Task to carry out - Nothing beyond the line containing "care about the" is to be printed; print exactly each line from the start of the records below through that line, leaving out pictures.

Given data -
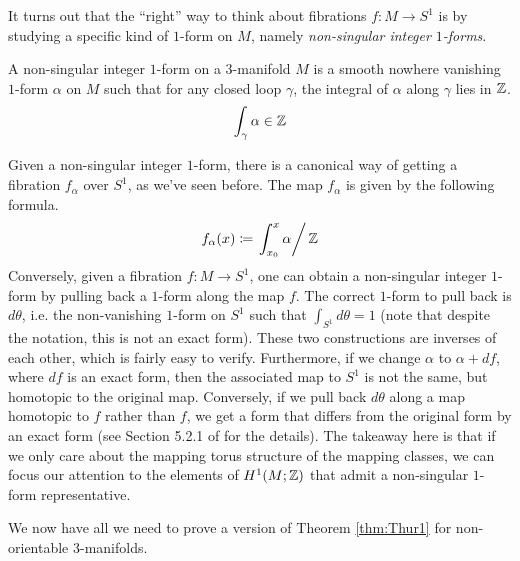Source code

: It turns out that the ``right'' way to think about fibrations $f: M \to S^1$ is by studying a
specific kind of $1$-form on $M$, namely \emph{non-singular integer $1$-forms}.

\begin{defn}
  A non-singular integer $1$-form on a $3$-manifold $M$ is a smooth nowhere vanishing $1$-form $\alpha$ on $M$
  such that for any closed loop $\gamma$, the integral of $\alpha$ along $\gamma$ lies in $\mathbb{Z}$.
  \begin{align*}
    \int_{\gamma} \alpha \in \mathbb{Z}
  \end{align*}
\end{defn}

Given a non-singular integer $1$-form, there is a canonical way of getting a fibration $f_{\alpha}$
over $S^1$, as we've seen before. The map $f_{\alpha}$ is given by the following formula.
\begin{align*}
  f_{\alpha}(x) \coloneqq \left. \int_{x_0}^x \alpha \right/ \mathbb{Z}
\end{align*}
Conversely, given a fibration $f: M \to S^1$, one can obtain a non-singular integer $1$-form by
pulling back a $1$-form along the map $f$. The correct $1$-form to pull back is $d\theta$, i.e.
the non-vanishing $1$-form on $S^1$ such that $\int_{S^1} d\theta = 1$ (note that despite the
notation, this is not an exact form). These two constructions are inverses of each other, which is
fairly easy to verify. Furthermore, if we change $\alpha$ to $\alpha + df$, where $df$ is an exact
form, then the associated map to $S^1$ is not the same, but homotopic to the original
map. Conversely, if we pull back $d\theta$ along a map homotopic to $f$ rather than $f$, we get a
form that differs from the original form by an exact form (see Section 5.2.1 of
\cite{calegari2007foliations} for the details). The takeaway here is that if we only care about the
mapping torus structure of the mapping classes, we can focus our attention to the elements of
$H^1(M; \mathbb{Z})$ that admit a non-singular $1$-form representative.

We now have all we need to prove a version of Theorem \ref{thm:Thur1} for non-orientable
$3$-manifolds.

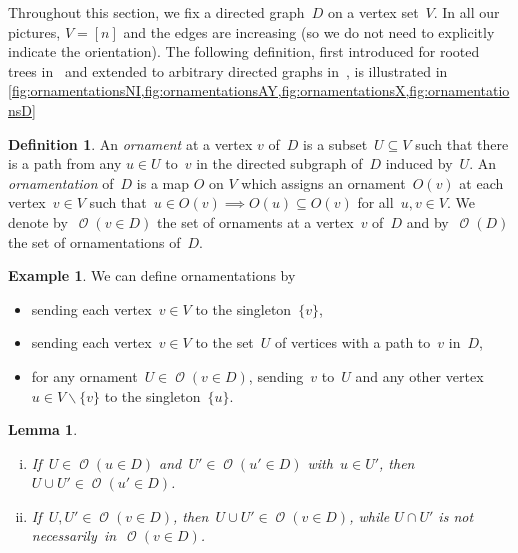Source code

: \documentclass{amsart}
\newtheorem{lemma}[theorem]{Lemma}
\theoremstyle{definition}
\newtheorem{definition}[theorem]{Definition}
\newtheorem{example}[theorem]{Example}
\renewcommand{\c}[1]{\mathcal{#1}} %
\newcommand{\ssm}{\smallsetminus} %
\newcommand{\darkblue}{\color{darkblue}} %
\newcommand{\defn}[1]{\textsl{\darkblue #1}} %
\DeclareMathOperator{\Orn}{\c{O}}  %
\begin{document}
Throughout this section, we fix a directed graph~$D$ on a vertex set~$V$.
In all our pictures, $V = [n]$ and the edges are increasing (so we do not need to explicitly indicate the orientation).
The following definition, first introduced for rooted trees in~\cite{} and extended to arbitrary directed graphs in~\cite{}, is illustrated in \cref{fig:ornamentationsNI,fig:ornamentationsAY,fig:ornamentationsX,fig:ornamentationsD}

\begin{definition}
\label{def:Orn}
An \defn{ornament} at a vertex $v$ of~$D$ is a subset~$U \subseteq V$ such that there is a path from any $u \in U$ to~$v$ in the directed subgraph of~$D$ induced by~$U$.
An \defn{ornamentation} of~$D$ is a map $O$ on $V$ which assigns an ornament~$O(v)$ at each vertex~$v \in V$ such that~$u \in O(v) \implies O(u) \subseteq O(v)$ for all~$u,v \in V$.
We denote by~$\Orn(v \in D)$ the set of ornaments at a vertex~$v$ of~$D$ and by~$\Orn(D)$ the set of ornamentations of~$D$.
\end{definition}

\begin{example}
We can define ornamentations by
\begin{itemize}
\item sending each vertex~$v \in V$ to the singleton~$\{v\}$, 
\item sending each vertex~$v \in V$ to the set~$U$ of vertices with a path to~$v$ in~$D$,
\item for any ornament~$U \in \Orn(v \in D)$, sending~$v$ to~$U$ and any other vertex~$u \in V \ssm \{v\}$ to the singleton~$\{u\}$.
\end{itemize}
\end{example}

\begin{lemma}
\label{lem:unionOrnaments}
\begin{enumerate}[(i)]
\item If~$U \in \Orn(u \in D)$ and~$U' \in \Orn(u' \in D)$ with~$u \in U'$, then~${U \cup U' \in \Orn(u' \in D)}$.
\item If~$U,U' \in \Orn(v \in D)$, then~$U \cup U' \in \Orn(v \in D)$, while $U \cap U'$ is not necessarily~in~${\Orn(v \in D)}$.
\end{enumerate}
\end{lemma}
\end{document}
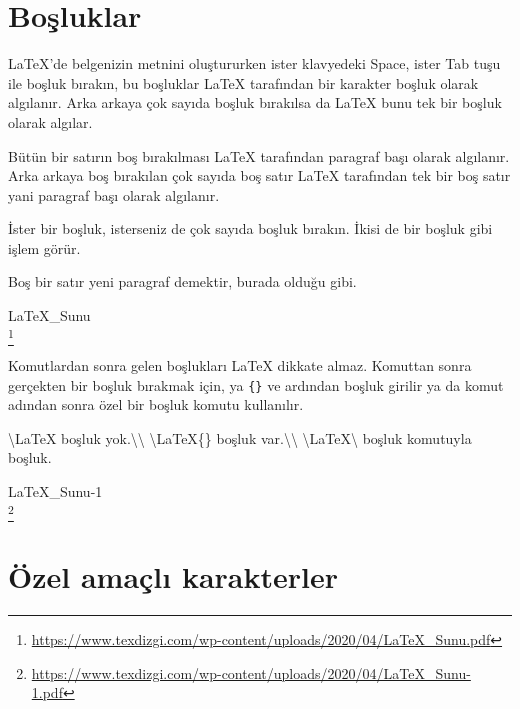 \documentclass[
  10pt,
]{scrbook}
\newenvironment{Shaded}{\begin{snugshade}}{\end{snugshade}}
\newcommand{\NormalTok}[1]{#1}
\renewcommand{\href}[2]{#2\footnote{\url{#1}}}
\begin{document}
\hypertarget{boux15fluklar}{%
\section{Boşluklar}\label{boux15fluklar}}

LaTeX'de belgenizin metnini oluştururken ister klavyedeki Space, ister
Tab tuşu ile boşluk bırakın, bu boşluklar LaTeX tarafından bir karakter
boşluk olarak algılanır. Arka arkaya çok sayıda boşluk bırakılsa da
LaTeX bunu tek bir boşluk olarak algılar.

Bütün bir satırın boş bırakılması LaTeX tarafından paragraf başı olarak
algılanır. Arka arkaya boş bırakılan çok sayıda boş satır LaTeX
tarafından tek bir boş satır yani paragraf başı olarak algılanır.

\begin{Shaded}
\begin{Highlighting}[]
\NormalTok{ İster bir boşluk, isterseniz de çok         sayıda boşluk bırakın. }
\NormalTok{İkisi de bir boşluk gibi işlem görür. }

\NormalTok{Boş bir satır yeni paragraf demektir, burada olduğu gibi.}
\end{Highlighting}
\end{Shaded}

\href{https://www.texdizgi.com/wp-content/uploads/2020/04/LaTeX_Sunu.pdf}{LaTeX\_Sunu\\
}

Komutlardan sonra gelen boşlukları LaTeX dikkate almaz. Komuttan sonra
gerçekten bir boşluk bırakmak için, ya \texttt{\{\}} ve ardından boşluk girilir
ya da komut adından sonra özel bir boşluk komutu kullanılır.

\begin{Shaded}
\begin{Highlighting}[]
\NormalTok{\textbackslash{}LaTeX  boşluk yok.\textbackslash{}\textbackslash{}}
\NormalTok{\textbackslash{}LaTeX\{\} boşluk var.\textbackslash{}\textbackslash{}}
\NormalTok{\textbackslash{}LaTeX\textbackslash{} boşluk komutuyla  boşluk.}
\end{Highlighting}
\end{Shaded}

\href{https://www.texdizgi.com/wp-content/uploads/2020/04/LaTeX_Sunu-1.pdf}{LaTeX\_Sunu-1\\
}

\hypertarget{uxf6zel-amauxe7lux131-karakterler}{%
\section{Özel amaçlı karakterler}\label{uxf6zel-amauxe7lux131-karakterler}}
\end{document}
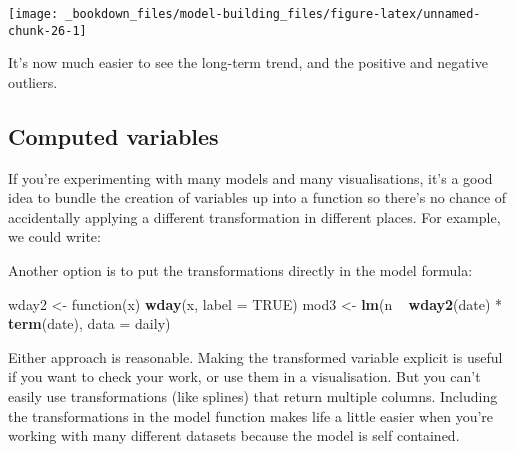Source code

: \documentclass[]{book}
\newenvironment{Shaded}{\begin{snugshade}}{\end{snugshade}}
\newcommand{\KeywordTok}[1]{\textcolor[rgb]{0.13,0.29,0.53}{\textbf{{#1}}}}
\newcommand{\DataTypeTok}[1]{\textcolor[rgb]{0.13,0.29,0.53}{{#1}}}
\newcommand{\StringTok}[1]{\textcolor[rgb]{0.31,0.60,0.02}{{#1}}}
\newcommand{\OtherTok}[1]{\textcolor[rgb]{0.56,0.35,0.01}{{#1}}}
\newcommand{\NormalTok}[1]{{#1}}
\begin{document}
\begin{center}\texttt{[image: \_bookdown\_files/model-building\_files/figure-latex/unnamed-chunk-26-1]} \end{center}

It's now much easier to see the long-term trend, and the positive and
negative outliers.

\subsection{Computed variables}\label{computed-variables}

If you're experimenting with many models and many visualisations, it's a
good idea to bundle the creation of variables up into a function so
there's no chance of accidentally applying a different transformation in
different places. For example, we could write:

\begin{Shaded}
\end{Shaded}

Another option is to put the transformations directly in the model
formula:

\begin{Shaded}
\begin{Highlighting}[]
\NormalTok{wday2 <-}\StringTok{ }\NormalTok{function(x) }\KeywordTok{wday}\NormalTok{(x, }\DataTypeTok{label =} \OtherTok{TRUE}\NormalTok{)}
\NormalTok{mod3 <-}\StringTok{ }\KeywordTok{lm}\NormalTok{(n ~}\StringTok{ }\KeywordTok{wday2}\NormalTok{(date) *}\StringTok{ }\KeywordTok{term}\NormalTok{(date), }\DataTypeTok{data =} \NormalTok{daily)}
\end{Highlighting}
\end{Shaded}

Either approach is reasonable. Making the transformed variable explicit
is useful if you want to check your work, or use them in a
visualisation. But you can't easily use transformations (like splines)
that return multiple columns. Including the transformations in the model
function makes life a little easier when you're working with many
different datasets because the model is self contained.
\end{document}
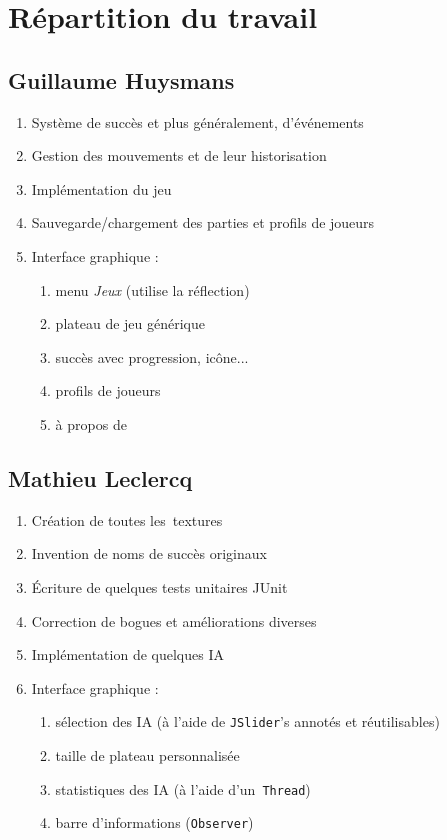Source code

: \section{Répartition du travail}

\subsection{Guillaume Huysmans}
\begin{enumerate}
	\item Système de succès et plus généralement, d'événements
    \item Gestion des mouvements et de leur historisation
    \item Implémentation du jeu \oth
    \item Sauvegarde/chargement des parties et profils de joueurs
    \item Interface graphique :
    \begin{enumerate}
        \item menu \textit{Jeux} (utilise la réflection)
        \item plateau de jeu générique
        \item succès avec progression, icône...
        \item profils de joueurs
        \item à propos de
    \end{enumerate}
\end{enumerate}

\subsection{Mathieu Leclercq}
\begin{enumerate}
	\item Création de toutes les~textures
    \item Invention de noms de succès originaux
    \item Écriture de quelques tests unitaires JUnit
    \item Correction de bogues et améliorations diverses
    \item Implémentation de quelques IA
	\item Interface graphique : 
    \begin{enumerate}
        \item sélection des IA (à l'aide de \texttt{JSlider}'s annotés et réutilisables)
        \item taille de plateau personnalisée
        \item statistiques des IA (à l'aide d'un~\texttt{Thread})
        \item barre d'informations (\texttt{Observer})
    \end{enumerate}
\end{enumerate}
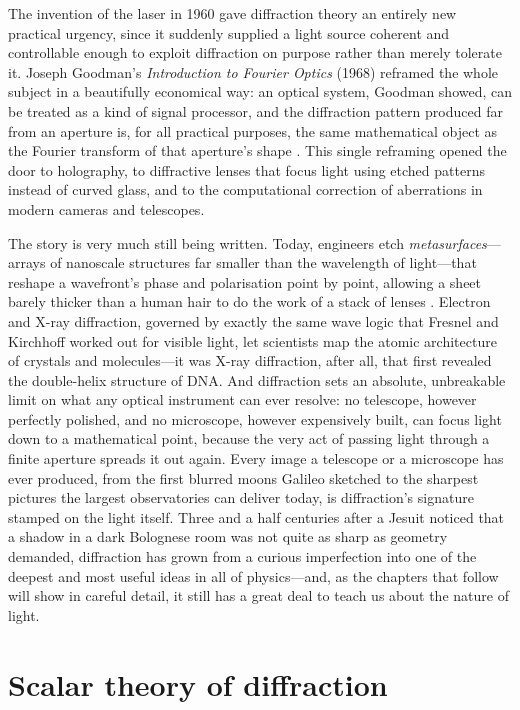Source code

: 	The invention of the laser in 1960 gave diffraction theory an entirely new practical urgency, since it suddenly supplied a light source coherent and controllable enough to exploit diffraction on purpose rather than merely tolerate it. Joseph Goodman's \textit{Introduction to Fourier Optics} (1968) reframed the whole subject in a beautifully economical way: an optical system, Goodman showed, can be treated as a kind of signal processor, and the diffraction pattern produced far from an aperture is, for all practical purposes, the same mathematical object as the Fourier transform of that aperture's shape \cite{goodman2005introduction}. This single reframing opened the door to holography, to diffractive lenses that focus light using etched patterns instead of curved glass, and to the computational correction of aberrations in modern cameras and telescopes.

	The story is very much still being written. Today, engineers etch \emph{metasurfaces}---arrays of nanoscale structures far smaller than the wavelength of light---that reshape a wavefront's phase and polarisation point by point, allowing a sheet barely thicker than a human hair to do the work of a stack of lenses \cite{yu2011light}. Electron and X-ray diffraction, governed by exactly the same wave logic that Fresnel and Kirchhoff worked out for visible light, let scientists map the atomic architecture of crystals and molecules---it was X-ray diffraction, after all, that first revealed the double-helix structure of DNA. And diffraction sets an absolute, unbreakable limit on what any optical instrument can ever resolve: no telescope, however perfectly polished, and no microscope, however expensively built, can focus light down to a mathematical point, because the very act of passing light through a finite aperture spreads it out again. Every image a telescope or a microscope has ever produced, from the first blurred moons Galileo sketched to the sharpest pictures the largest observatories can deliver today, is diffraction's signature stamped on the light itself. Three and a half centuries after a Jesuit noticed that a shadow in a dark Bolognese room was not quite as sharp as geometry demanded, diffraction has grown from a curious imperfection into one of the deepest and most useful ideas in all of physics---and, as the chapters that follow will show in careful detail, it still has a great deal to teach us about the nature of light.

\section{Scalar theory of diffraction}\label{Sec:Diffraction}

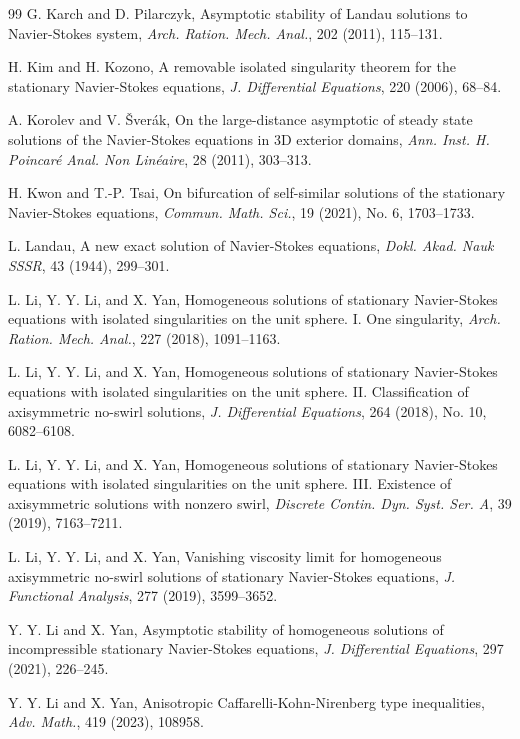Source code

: \documentclass[12pt]{article}
\begin{document}
\begin{thebibliography}{99}
 G. Karch and D. Pilarczyk, Asymptotic stability of Landau solutions to Navier-Stokes system, \emph{Arch. Ration. Mech. Anal.}, 202 (2011), 115--131.

 H. Kim and H. Kozono, A removable isolated singularity theorem for the stationary Navier-Stokes equations, \emph{J. Differential Equations}, 220 (2006), 68--84.

 A. Korolev and V. \v{S}ver\'{a}k, On the large-distance asymptotic of steady state solutions of the Navier-Stokes equations in 3D exterior domains, \emph{Ann. Inst. H. Poincar\'{e} Anal. Non Lin\'{e}aire}, 28 (2011), 303--313.

 H. Kwon and T.-P. Tsai, On bifurcation of self-similar solutions of the stationary Navier-Stokes equations, \emph{Commun. Math. Sci.}, 19 (2021), No. 6, 1703--1733.

 L. Landau, A new exact solution of Navier-Stokes equations, \emph{Dokl. Akad. Nauk SSSR}, 43 (1944), 299--301.

 L. Li, Y. Y. Li, and X. Yan, Homogeneous solutions of stationary Navier-Stokes equations with isolated singularities on the unit sphere. I. One singularity, \emph{Arch. Ration. Mech. Anal.}, 227 (2018), 1091--1163.

 L. Li, Y. Y. Li, and X. Yan, Homogeneous solutions of stationary Navier-Stokes equations with isolated singularities on the unit sphere. II. Classification of axisymmetric no-swirl solutions, \emph{J. Differential Equations}, 264 (2018), No. 10, 6082--6108.

 L. Li, Y. Y. Li, and X. Yan, Homogeneous solutions of stationary Navier-Stokes equations with isolated singularities on the unit sphere. III. Existence of axisymmetric solutions with nonzero swirl, \emph{Discrete Contin. Dyn. Syst. Ser. A}, 39 (2019), 7163--7211.

 L. Li, Y. Y. Li, and X. Yan, Vanishing viscosity limit for homogeneous axisymmetric no-swirl solutions of stationary Navier-Stokes equations, \emph{J. Functional Analysis}, 277 (2019), 3599--3652.

 Y. Y. Li and X. Yan, Asymptotic stability of homogeneous solutions of incompressible stationary Navier-Stokes equations, \emph{J. Differential Equations}, 297 (2021), 226--245.

 Y. Y. Li and X. Yan, Anisotropic Caffarelli-Kohn-Nirenberg type inequalities, \emph{Adv. Math.}, 419 (2023), 108958.


\end{thebibliography}
\end{document}
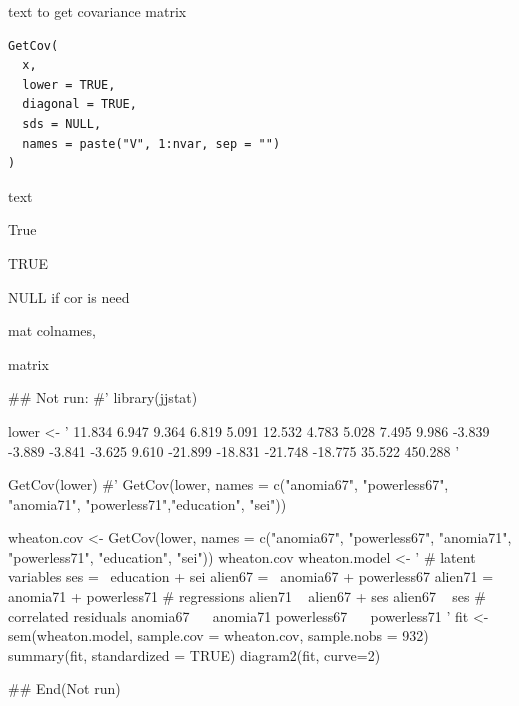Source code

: \documentclass[a4paper]{book}
\begin{document}
%
\begin{Description}
text to get covariance matrix
\end{Description}
%
\begin{Usage}
\begin{verbatim}
GetCov(
  x,
  lower = TRUE,
  diagonal = TRUE,
  sds = NULL,
  names = paste("V", 1:nvar, sep = "")
)
\end{verbatim}
\end{Usage}
%
\begin{Arguments}
\begin{ldescription}
\item[\code{x}] text

\item[\code{lower}] True

\item[\code{diagonal}] TRUE

\item[\code{sds}] NULL if cor is need

\item[\code{names}] mat colnames,
\end{ldescription}
\end{Arguments}
%
\begin{Value}
matrix
\end{Value}
%
\begin{Examples}
\begin{ExampleCode}

\#\# Not run: 
#'
library(jjstat)

lower <- '
 11.834
  6.947   9.364
  6.819   5.091  12.532
  4.783   5.028   7.495   9.986
 -3.839  -3.889  -3.841  -3.625  9.610
-21.899 -18.831 -21.748 -18.775 35.522 450.288 '

GetCov(lower)
#' GetCov(lower, names = c("anomia67", "powerless67", "anomia71", "powerless71","education", "sei"))

wheaton.cov <-
  GetCov(lower, names = c("anomia67", "powerless67",
                          "anomia71", "powerless71",
                          "education", "sei"))
wheaton.cov
wheaton.model <- '
  # latent variables
    ses     =~ education + sei
    alien67 =~ anomia67 + powerless67
    alien71 =~ anomia71 + powerless71
  # regressions
    alien71 ~ alien67 + ses
    alien67 ~ ses
  # correlated residuals
    anomia67 ~~ anomia71
    powerless67 ~~ powerless71
'
fit <- sem(wheaton.model,
           sample.cov = wheaton.cov,
           sample.nobs = 932)
summary(fit, standardized = TRUE)
diagram2(fit, curve=2)

## End(Not run)


\end{ExampleCode}
\end{Examples}
\end{document}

Output for this exercise -
Source code

: It turns out that the ``right'' way to think about fibrations $f: M \to S^1$ is by studying a
specific kind of $1$-form on $M$, namely \emph{non-singular integer $1$-forms}.

\begin{defn}
  A non-singular integer $1$-form on a $3$-manifold $M$ is a smooth nowhere vanishing $1$-form $\alpha$ on $M$
  such that for any closed loop $\gamma$, the integral of $\alpha$ along $\gamma$ lies in $\mathbb{Z}$.
  \begin{align*}
    \int_{\gamma} \alpha \in \mathbb{Z}
  \end{align*}
\end{defn}

Given a non-singular integer $1$-form, there is a canonical way of getting a fibration $f_{\alpha}$
over $S^1$, as we've seen before. The map $f_{\alpha}$ is given by the following formula.
\begin{align*}
  f_{\alpha}(x) \coloneqq \left. \int_{x_0}^x \alpha \right/ \mathbb{Z}
\end{align*}
Conversely, given a fibration $f: M \to S^1$, one can obtain a non-singular integer $1$-form by
pulling back a $1$-form along the map $f$. The correct $1$-form to pull back is $d\theta$, i.e.
the non-vanishing $1$-form on $S^1$ such that $\int_{S^1} d\theta = 1$ (note that despite the
notation, this is not an exact form). These two constructions are inverses of each other, which is
fairly easy to verify. Furthermore, if we change $\alpha$ to $\alpha + df$, where $df$ is an exact
form, then the associated map to $S^1$ is not the same, but homotopic to the original
map. Conversely, if we pull back $d\theta$ along a map homotopic to $f$ rather than $f$, we get a
form that differs from the original form by an exact form (see Section 5.2.1 of
\cite{calegari2007foliations} for the details). The takeaway here is that if we only care about the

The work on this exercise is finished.